La trattativa è in corso, ma la sensazione è che – gattopardescamente – a essere modificata sarà soprattutto la comunicazione, quindi l’immagine esterna del Partito Democratico. Ci sarà, com’è ovvio che sia, una spruzzata di giovanilismo in direzione e in segreteria, ma sfidiamo sin da ora gli
analisti compiacenti a elencare tutti i nomi dei dirigenti della scorse cordate che saranno bocciati. La parola d’ordine sembra “rivoluzione”, ma nella realtà dei fatti sarà ed è già “pacificazione”, che è una versione davvero molto mitigata della “rottamazione”. Potrebbe esserci un solo rottamato, specie se Maurizio Martina e Maria Elena Boschi tenessero fede – come pare – alle loro intenzioni lealiste nei confronti del partito cui continuano ad appartenere, e cioè Matteo Renzi. L’unico che potrebbe davvero dover fare i bagagli, almeno in termini di incarichi ricoperti. A garantire per il fiorentino, in ogni caso, saranno i tanti eletti in assemblea nazionale: Renzi ha scelto buona parte degli attuali parlamentari e questo è più che sufficiente a garantirgli delle quote ampie negli organi assembleari.

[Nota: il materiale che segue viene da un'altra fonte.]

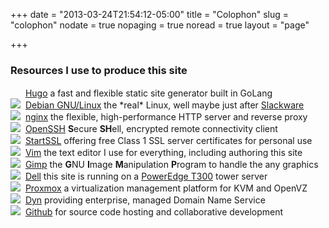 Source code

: +++
date = "2013-03-24T21:54:12-05:00"
title = "Colophon"
slug = "colophon"
nodate = true
nopaging = true
noread = true
layout = "page"

+++

<h3>Resources I use to produce this site</h3>
<img src="/colophon/hugo.png" height="16" weight="16" border="0">&nbsp;&nbsp;<a href="http://gohugo.io/">Hugo</a> a fast and flexible static site generator built in GoLang<br />
<img src="/colophon/debian.png" border="0">&nbsp;&nbsp;<a href="http://debian.org">Debian GNU/Linux</a> the *real* Linux, well maybe just after <a href="http://slackware.com">Slackware</a><br />
<img src="/colophon/nginx.png" border="0">&nbsp;&nbsp;<a href="http://nginx.org">nginx</a> the flexible, high-performance HTTP server and reverse proxy<br />
<img src="/colophon/openssh.png" border="0">&nbsp;&nbsp;<a href="http://openssh.org">OpenSSH</a> <b>S</b>ecure <b>SH</b>ell, encrypted remote connectivity client<br />
<img src="/colophon/startssl.png" border="0">&nbsp;&nbsp;<a href="https://startssl.org">StartSSL</a> offering free Class 1 SSL server certificates for personal use<br />
<img src="/colophon/vim.png" border="0">&nbsp;&nbsp;<a href="http://www.vim.org">Vim</a> the text editor I use for everything, including authoring this site<br />
<img src="/colophon/gimp.png" border="0">&nbsp;&nbsp;<a href="http://www.gimp.org">Gimp</a> the <b>G</b>NU <b>I</b>mage <b>M</b>anipulation <b>P</b>rogram to handle the any graphics<br />
<img src="/colophon/dell.png" border="0">&nbsp;&nbsp;<a href="http://www.dell.com">Dell</a> this site is running on a <a href="https://www.dell.com/us/dfb/p/poweredge-t300/pd">PowerEdge T300</a> tower server</a><br />
<img src="/colophon/proxmox.png" border="0">&nbsp;&nbsp;<a href="http://www.proxmox.com/">Proxmox</a> a virtualization management platform for KVM and OpenVZ<br />
<img src="/colophon/dyndns.png" border="0">&nbsp;&nbsp;<a href="https://dyn.com">Dyn</a> providing enterprise, managed Domain Name Service<br />
<img src="/colophon/github.png" border="0">&nbsp;&nbsp;<a href="http://github.com">Github</a> for source code hosting and collaborative development<br />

Il progetto di Nicola Zingaretti non è una conventio ad excludendum, come si è cercato – e magari riuscito – di far credere ai tanti elettori entusiasti che si sono recati alle urne in occasione delle primarie, ma una reunificatio che tenga conto di più sensibilità possibili. La sinistra americana sta virando verso il “millenial socialism”: si sta assistendo a un mutamento di paradigma, condito da una lotta serrata tra candidati alle primarie moderati e candidati alle primarie socialisti. I secondi, con Bernie Sanders in testa, sono in vantaggio. Negli States, come accade spesso, regna la chiarezza: c’è chi sta da una parte e c’è chi sta dall’altra. Negli “affari” di casa nostra, no: vige lo stare tutti insieme purché questo serva a ottenere una maggioranza parlamentare di qualche tipo. Basti guardare al fatto che Nicola Zingaretti, nel corso della sua prima giornata da segretario, ha sia aderito al macronismo sia aperto alle alleanze territoriali con Leu – Articolo 21. Va bene la Republique En Marche! – insomma – ma non si possono neppure disdegnare gli amici mélenchonisti della France Insoumise! Una volta si chiamava Ulivo. Oggi è lo zingarettismo. In strategia politica, viene definito “superare gli steccati”. In pratica è una tragedia annunciata. Quella che gli italiani non dovrebbero aver dimenticato in così breve tempo.